┌─ SUPPLIED DATA
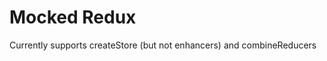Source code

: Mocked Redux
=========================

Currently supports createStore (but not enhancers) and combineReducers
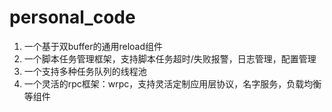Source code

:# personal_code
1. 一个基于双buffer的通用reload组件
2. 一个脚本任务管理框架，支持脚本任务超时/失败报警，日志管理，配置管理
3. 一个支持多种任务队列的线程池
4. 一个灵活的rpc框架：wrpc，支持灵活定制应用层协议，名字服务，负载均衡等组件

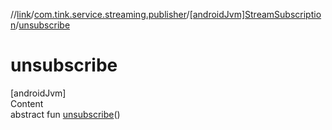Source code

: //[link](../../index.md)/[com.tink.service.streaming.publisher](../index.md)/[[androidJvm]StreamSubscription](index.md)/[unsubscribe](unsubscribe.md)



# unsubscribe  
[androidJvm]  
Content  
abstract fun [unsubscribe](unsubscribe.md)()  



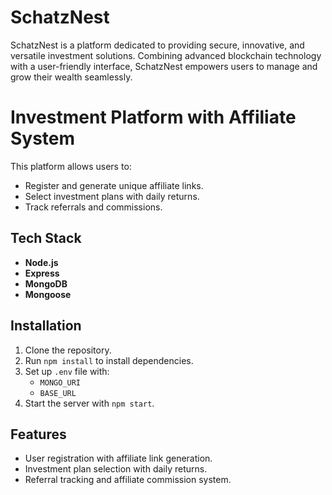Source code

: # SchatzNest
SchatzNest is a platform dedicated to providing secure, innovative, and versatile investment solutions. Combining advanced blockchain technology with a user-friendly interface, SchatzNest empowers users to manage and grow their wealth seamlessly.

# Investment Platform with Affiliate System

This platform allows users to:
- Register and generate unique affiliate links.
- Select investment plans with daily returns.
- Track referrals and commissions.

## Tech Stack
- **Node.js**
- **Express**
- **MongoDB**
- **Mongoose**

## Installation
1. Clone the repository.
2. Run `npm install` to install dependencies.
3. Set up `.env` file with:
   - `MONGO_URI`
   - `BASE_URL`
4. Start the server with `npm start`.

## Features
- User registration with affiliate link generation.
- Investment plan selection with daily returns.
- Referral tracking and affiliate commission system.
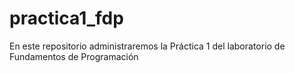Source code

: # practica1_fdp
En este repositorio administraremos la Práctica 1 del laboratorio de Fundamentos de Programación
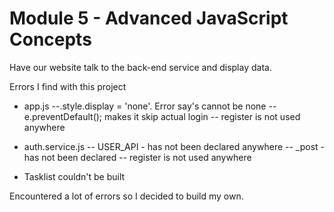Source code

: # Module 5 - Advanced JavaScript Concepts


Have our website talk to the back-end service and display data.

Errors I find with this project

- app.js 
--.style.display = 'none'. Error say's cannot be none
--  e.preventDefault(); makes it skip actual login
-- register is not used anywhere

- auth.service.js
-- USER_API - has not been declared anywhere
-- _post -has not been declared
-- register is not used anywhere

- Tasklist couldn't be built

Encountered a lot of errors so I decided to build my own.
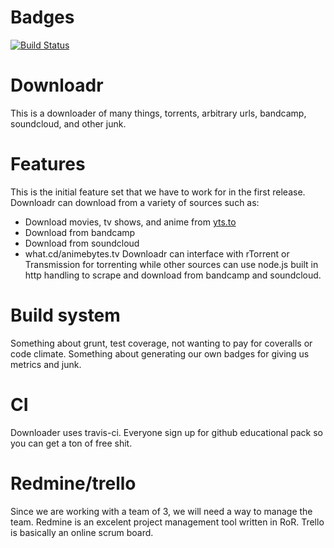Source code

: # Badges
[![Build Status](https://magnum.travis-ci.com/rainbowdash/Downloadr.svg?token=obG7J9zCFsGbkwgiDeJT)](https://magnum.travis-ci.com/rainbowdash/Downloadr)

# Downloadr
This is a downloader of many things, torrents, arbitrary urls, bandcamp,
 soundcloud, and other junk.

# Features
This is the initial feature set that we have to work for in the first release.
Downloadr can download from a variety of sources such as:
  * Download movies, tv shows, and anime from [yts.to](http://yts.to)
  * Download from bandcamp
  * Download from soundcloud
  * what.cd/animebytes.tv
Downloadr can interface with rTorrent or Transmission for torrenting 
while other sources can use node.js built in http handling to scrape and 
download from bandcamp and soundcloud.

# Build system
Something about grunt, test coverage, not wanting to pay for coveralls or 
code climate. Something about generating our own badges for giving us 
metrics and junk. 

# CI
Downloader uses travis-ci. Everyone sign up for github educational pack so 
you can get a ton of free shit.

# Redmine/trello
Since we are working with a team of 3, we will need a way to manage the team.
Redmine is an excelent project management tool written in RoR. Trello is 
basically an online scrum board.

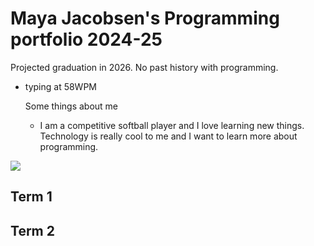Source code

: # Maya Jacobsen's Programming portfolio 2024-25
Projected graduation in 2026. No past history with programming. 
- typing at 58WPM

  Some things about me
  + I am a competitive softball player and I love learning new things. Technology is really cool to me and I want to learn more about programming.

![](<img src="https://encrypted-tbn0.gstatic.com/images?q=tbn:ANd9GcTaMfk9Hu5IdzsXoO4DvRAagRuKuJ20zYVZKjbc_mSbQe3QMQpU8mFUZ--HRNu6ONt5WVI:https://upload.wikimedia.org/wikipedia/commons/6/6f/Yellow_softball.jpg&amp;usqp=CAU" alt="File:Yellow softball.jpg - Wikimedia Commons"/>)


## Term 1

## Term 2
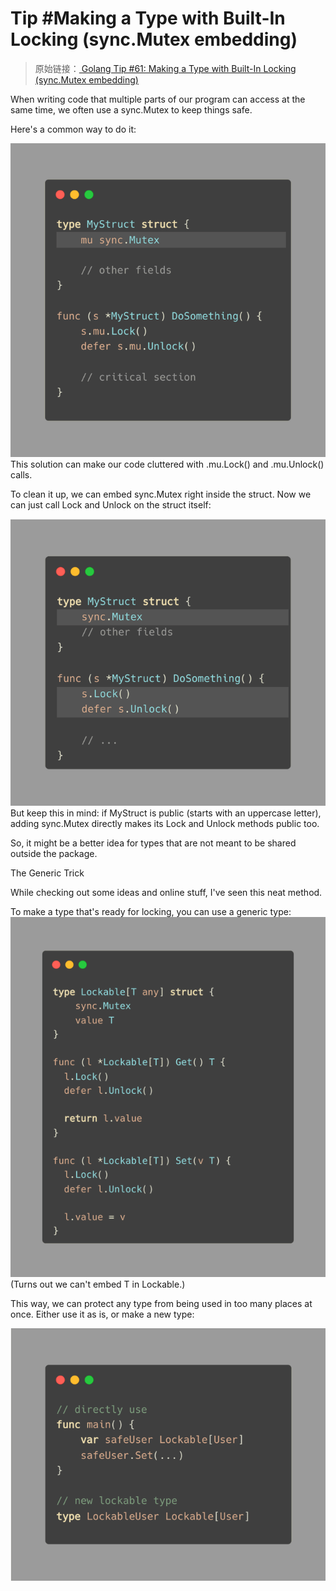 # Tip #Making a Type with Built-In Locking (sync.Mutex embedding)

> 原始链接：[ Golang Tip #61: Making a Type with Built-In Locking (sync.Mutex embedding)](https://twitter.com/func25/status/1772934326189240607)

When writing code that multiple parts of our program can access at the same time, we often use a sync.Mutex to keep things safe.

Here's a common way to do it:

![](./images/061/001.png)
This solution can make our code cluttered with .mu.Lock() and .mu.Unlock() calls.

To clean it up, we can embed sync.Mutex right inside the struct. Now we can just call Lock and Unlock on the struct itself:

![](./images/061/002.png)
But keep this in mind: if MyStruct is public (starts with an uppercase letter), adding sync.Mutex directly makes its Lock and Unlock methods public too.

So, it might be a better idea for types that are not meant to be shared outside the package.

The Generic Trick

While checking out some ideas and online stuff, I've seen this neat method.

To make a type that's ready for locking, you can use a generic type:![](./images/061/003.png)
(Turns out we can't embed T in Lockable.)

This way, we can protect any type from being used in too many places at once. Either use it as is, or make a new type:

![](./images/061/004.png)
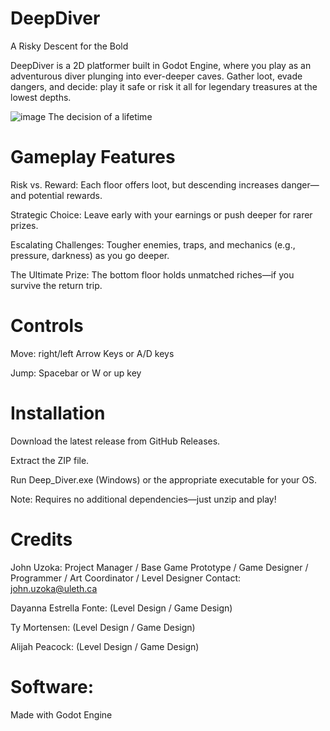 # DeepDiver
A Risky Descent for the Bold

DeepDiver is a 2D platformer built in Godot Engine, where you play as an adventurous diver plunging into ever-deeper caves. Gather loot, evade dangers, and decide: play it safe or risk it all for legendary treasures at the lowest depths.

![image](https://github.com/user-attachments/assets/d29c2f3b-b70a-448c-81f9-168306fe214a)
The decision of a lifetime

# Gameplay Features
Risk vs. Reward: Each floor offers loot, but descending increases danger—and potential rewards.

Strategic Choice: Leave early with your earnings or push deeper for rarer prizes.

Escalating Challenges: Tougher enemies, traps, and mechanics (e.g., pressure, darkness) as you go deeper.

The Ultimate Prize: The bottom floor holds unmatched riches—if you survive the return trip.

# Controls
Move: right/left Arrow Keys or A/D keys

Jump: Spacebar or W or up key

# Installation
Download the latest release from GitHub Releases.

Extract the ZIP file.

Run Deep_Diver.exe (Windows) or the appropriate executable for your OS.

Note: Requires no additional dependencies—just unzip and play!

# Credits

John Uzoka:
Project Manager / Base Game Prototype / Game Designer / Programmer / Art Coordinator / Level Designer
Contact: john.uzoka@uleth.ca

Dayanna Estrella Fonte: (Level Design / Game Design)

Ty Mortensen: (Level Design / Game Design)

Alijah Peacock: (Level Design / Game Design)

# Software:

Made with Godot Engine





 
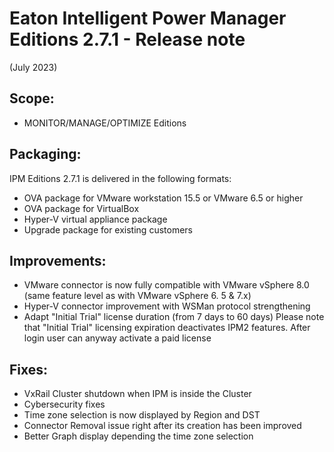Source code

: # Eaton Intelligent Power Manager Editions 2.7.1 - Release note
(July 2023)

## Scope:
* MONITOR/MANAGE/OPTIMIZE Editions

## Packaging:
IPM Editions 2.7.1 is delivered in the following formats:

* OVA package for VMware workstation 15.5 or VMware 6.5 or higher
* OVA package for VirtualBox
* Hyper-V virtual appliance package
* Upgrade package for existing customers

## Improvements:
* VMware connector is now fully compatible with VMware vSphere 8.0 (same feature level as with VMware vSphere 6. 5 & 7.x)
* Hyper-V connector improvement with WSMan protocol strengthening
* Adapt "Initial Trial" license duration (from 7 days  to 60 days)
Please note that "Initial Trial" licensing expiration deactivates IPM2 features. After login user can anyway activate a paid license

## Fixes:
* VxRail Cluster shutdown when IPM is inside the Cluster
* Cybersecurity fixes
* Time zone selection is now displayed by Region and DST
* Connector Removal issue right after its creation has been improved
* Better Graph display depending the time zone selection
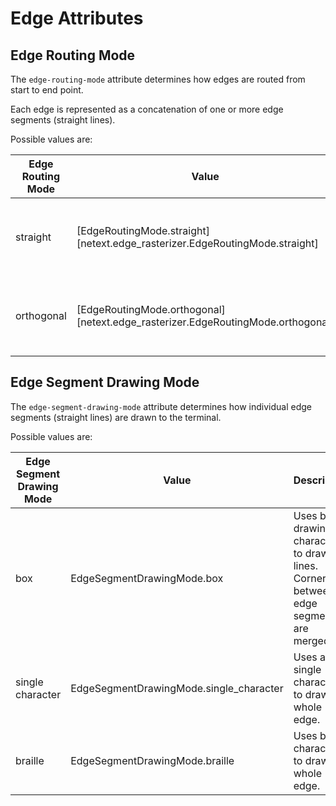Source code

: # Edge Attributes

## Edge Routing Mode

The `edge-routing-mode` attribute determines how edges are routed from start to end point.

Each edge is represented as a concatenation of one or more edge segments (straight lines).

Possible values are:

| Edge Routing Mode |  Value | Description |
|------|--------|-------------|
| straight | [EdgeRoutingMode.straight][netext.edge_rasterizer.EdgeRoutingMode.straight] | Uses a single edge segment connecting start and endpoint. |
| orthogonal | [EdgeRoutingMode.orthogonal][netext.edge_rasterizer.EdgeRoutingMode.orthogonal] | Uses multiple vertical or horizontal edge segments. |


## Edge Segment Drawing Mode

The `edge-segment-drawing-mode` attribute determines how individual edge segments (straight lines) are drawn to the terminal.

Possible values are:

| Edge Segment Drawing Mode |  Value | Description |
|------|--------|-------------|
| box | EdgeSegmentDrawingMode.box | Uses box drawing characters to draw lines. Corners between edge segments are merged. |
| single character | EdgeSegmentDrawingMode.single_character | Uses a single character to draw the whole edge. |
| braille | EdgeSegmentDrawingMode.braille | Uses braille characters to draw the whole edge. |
└─
## [TASK INSTRUCTIONS]
Could you filter the material above and copy each line that holds the word "sources"?

## [SOLUTION FOR THIS EXERCISE]
Downloadr can download from a variety of sources such as:
while other sources can use node.js built in http handling to scrape and 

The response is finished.